Open NehaV0307 opened 5 days ago
Similar issue: https://github.com/opensearch-project/OpenSearch/issues/10864, the root cause is that Update API converts the updateRequest to an indexRequest if the document exists, so the default ingest pipeline is executed, but Bulk API keep the updateRequest as the origin.
By checking the code, I think ingest pipeline was designed only for index operation, not for update operation, we can also see that the Index API supports pipeline
parameter but Update API doesn't, so maybe we should prevent the default ingest pipeline from being executed in Update API.

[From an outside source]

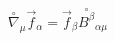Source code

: \begin{equation}
\label{e6:2}
\stackrel{\circ}{\nabla}_{\mu}\vec{f}_{\alpha}=\vec{f}_{\beta} \stackrel{\circ}{B^{\beta}}_{\alpha\mu}
\end{equation}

For this use case, I've tried to find some workaround, one option is that use painless script to update the updated
field, like this:
POST /on_boarding_employees-1/_update/1
{
"script": {
"source": "ctx._source.updated =ctx._now;ctx._source.type=params.type",
"params": {
"type": "ONBOARDING_EMPLOYEE_UPDATED"
}
}
}
or
POST /on_boarding_employees-1/_bulk
{"update":{"_id":"1"}}
{"script":{"source":"ctx._source.updated =ctx._now;ctx._source.type=params.type","params":{"type":"ONBOARDING_EMPLOYEE_UPDATED"}}}
@andrross @macohen @reta what do you think about this?

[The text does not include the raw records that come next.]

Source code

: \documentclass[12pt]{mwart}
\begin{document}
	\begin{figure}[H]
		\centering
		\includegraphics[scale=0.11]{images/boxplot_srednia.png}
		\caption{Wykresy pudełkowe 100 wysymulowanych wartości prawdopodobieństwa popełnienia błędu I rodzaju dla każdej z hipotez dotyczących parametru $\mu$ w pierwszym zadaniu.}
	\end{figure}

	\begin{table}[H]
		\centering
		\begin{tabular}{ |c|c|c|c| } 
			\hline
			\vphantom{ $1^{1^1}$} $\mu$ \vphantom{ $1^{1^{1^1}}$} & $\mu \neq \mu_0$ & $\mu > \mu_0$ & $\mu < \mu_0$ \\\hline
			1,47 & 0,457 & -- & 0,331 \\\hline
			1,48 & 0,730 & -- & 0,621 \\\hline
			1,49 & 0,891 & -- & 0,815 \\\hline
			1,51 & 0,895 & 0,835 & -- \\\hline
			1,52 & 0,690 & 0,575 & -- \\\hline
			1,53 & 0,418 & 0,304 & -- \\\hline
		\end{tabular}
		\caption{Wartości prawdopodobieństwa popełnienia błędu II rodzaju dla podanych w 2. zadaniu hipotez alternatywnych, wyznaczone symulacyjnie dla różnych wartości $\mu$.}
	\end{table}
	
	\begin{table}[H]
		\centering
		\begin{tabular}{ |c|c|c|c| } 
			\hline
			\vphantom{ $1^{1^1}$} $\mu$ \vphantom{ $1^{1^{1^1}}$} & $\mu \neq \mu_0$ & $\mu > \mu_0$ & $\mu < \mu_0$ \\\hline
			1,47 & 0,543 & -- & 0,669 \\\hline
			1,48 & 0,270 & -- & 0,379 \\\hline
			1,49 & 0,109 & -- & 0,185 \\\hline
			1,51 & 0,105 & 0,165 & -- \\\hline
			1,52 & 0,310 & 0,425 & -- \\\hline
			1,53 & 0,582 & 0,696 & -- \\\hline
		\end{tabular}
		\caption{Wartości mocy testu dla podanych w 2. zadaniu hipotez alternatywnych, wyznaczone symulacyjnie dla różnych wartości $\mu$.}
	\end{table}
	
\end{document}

Thanks @gaobinlong for looking into it
By checking the code, I think ingest pipeline was designed only for index operation, not for update operation, we can also see that the Index API supports pipeline parameter but Update API doesn't, so maybe we should prevent the default ingest pipeline from being executed in Update API.
Found this long thread on the matter [1], TLDR; is that Update API does not support ingest pipelines, we should probably document that (and prevent if possible).
Thanks @reta, I've created an document issue for this and will open a PR later.
For the code, does it make sense that we return an deprecation warning in 2.x version for the update API and then remove the support in 3.0.0? It maybe a breaking change for some users.
Thanks @gaobinlong
Thanks @reta, I've created an document issue for this and will open a PR later.
:+1:
For the code, does it make sense that we return an deprecation warning in 2.x version for the update API and then remove the support in 3.0.0?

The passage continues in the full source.